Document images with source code
╔══

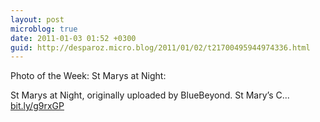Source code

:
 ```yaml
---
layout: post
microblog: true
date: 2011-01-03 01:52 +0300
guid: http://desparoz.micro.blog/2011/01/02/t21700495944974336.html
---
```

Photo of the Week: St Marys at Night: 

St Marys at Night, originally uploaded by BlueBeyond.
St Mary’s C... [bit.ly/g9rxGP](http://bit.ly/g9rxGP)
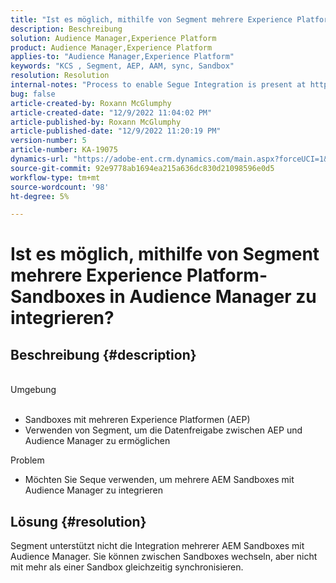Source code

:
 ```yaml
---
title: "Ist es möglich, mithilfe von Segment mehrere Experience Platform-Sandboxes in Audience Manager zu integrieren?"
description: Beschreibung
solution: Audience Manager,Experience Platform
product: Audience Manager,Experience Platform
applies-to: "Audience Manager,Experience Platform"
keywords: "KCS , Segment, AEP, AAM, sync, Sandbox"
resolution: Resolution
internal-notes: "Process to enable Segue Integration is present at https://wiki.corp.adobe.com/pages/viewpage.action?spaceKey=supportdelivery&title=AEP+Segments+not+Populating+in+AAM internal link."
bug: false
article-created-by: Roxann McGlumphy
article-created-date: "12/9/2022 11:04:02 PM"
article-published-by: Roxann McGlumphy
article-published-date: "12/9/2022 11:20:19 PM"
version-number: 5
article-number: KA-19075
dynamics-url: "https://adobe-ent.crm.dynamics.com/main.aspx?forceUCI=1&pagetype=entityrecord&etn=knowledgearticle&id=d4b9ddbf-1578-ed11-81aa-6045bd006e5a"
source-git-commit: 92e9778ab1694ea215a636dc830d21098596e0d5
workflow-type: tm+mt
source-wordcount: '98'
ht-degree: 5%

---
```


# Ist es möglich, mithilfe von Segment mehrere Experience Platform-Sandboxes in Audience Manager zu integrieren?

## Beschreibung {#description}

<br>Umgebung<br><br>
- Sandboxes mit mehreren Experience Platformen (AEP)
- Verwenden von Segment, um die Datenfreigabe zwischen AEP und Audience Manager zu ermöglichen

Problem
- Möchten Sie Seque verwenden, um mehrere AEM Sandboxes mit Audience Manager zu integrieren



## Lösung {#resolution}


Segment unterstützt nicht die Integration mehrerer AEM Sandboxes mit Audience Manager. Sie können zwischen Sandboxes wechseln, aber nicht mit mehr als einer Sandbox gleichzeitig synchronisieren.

╚══

- **Problem**:
Across the data above, count every line with "title" in it and write only the total.

- **Exercise solution**:
2